*Records supplied*
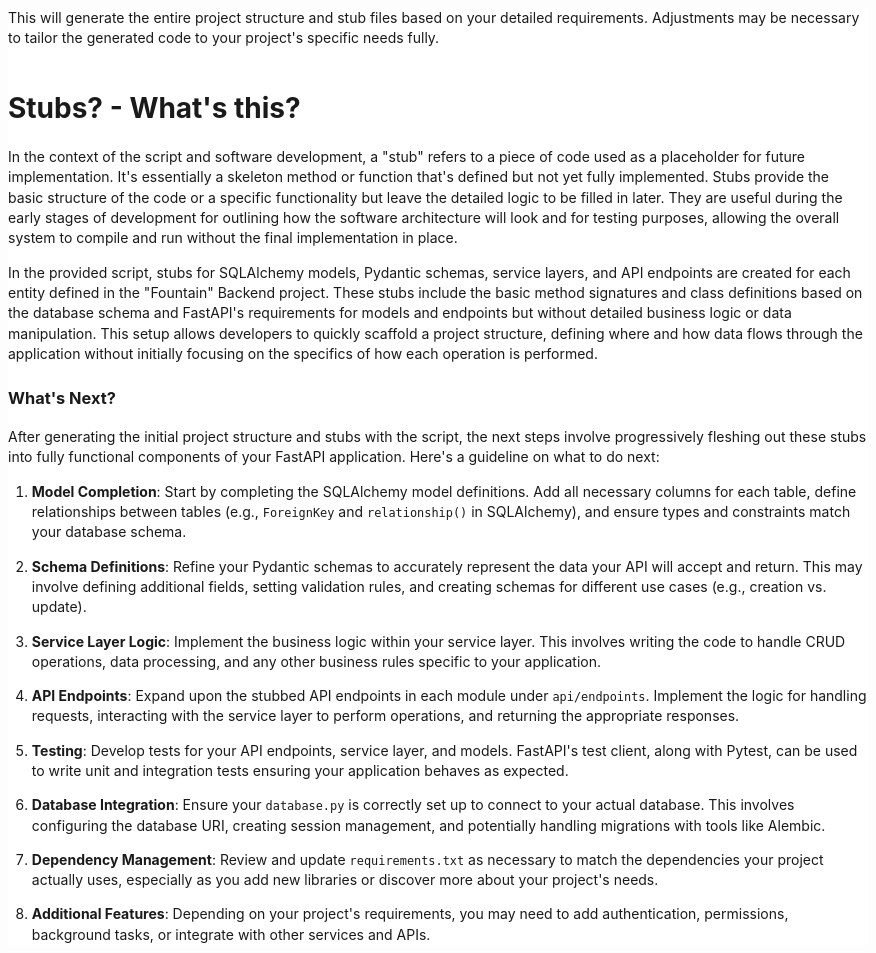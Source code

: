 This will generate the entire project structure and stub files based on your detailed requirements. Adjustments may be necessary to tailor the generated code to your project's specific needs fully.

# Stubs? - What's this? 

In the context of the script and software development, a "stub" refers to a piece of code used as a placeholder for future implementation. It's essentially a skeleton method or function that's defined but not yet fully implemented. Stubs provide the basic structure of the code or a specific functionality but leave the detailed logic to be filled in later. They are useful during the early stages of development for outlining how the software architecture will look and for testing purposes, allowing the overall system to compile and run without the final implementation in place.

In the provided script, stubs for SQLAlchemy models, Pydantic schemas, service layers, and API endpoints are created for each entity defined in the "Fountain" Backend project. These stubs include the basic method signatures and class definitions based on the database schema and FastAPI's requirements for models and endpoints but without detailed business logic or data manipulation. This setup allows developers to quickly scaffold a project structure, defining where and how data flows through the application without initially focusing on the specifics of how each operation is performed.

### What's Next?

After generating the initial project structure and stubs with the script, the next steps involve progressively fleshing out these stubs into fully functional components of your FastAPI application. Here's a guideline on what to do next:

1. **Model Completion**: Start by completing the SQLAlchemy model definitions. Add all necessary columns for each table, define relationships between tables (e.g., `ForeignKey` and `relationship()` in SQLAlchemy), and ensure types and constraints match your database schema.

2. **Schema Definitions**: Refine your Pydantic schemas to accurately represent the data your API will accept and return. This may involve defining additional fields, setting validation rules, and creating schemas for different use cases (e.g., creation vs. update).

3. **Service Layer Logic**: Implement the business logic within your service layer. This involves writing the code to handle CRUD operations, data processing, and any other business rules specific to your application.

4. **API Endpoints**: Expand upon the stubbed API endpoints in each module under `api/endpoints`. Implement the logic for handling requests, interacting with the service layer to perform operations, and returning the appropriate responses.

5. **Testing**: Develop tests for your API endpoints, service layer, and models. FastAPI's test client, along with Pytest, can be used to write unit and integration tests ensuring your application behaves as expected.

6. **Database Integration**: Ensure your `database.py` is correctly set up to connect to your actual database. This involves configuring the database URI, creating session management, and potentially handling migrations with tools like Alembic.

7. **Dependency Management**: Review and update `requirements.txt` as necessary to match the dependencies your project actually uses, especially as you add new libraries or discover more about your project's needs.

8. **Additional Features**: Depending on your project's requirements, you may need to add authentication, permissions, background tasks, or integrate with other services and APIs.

*Problem to work on*
From the records above, repeat exactly the lines from the one with "In the provided" through the one with "### What's Next?", both included.

*Answer to this task*
In the provided script, stubs for SQLAlchemy models, Pydantic schemas, service layers, and API endpoints are created for each entity defined in the "Fountain" Backend project. These stubs include the basic method signatures and class definitions based on the database schema and FastAPI's requirements for models and endpoints but without detailed business logic or data manipulation. This setup allows developers to quickly scaffold a project structure, defining where and how data flows through the application without initially focusing on the specifics of how each operation is performed.

### What's Next?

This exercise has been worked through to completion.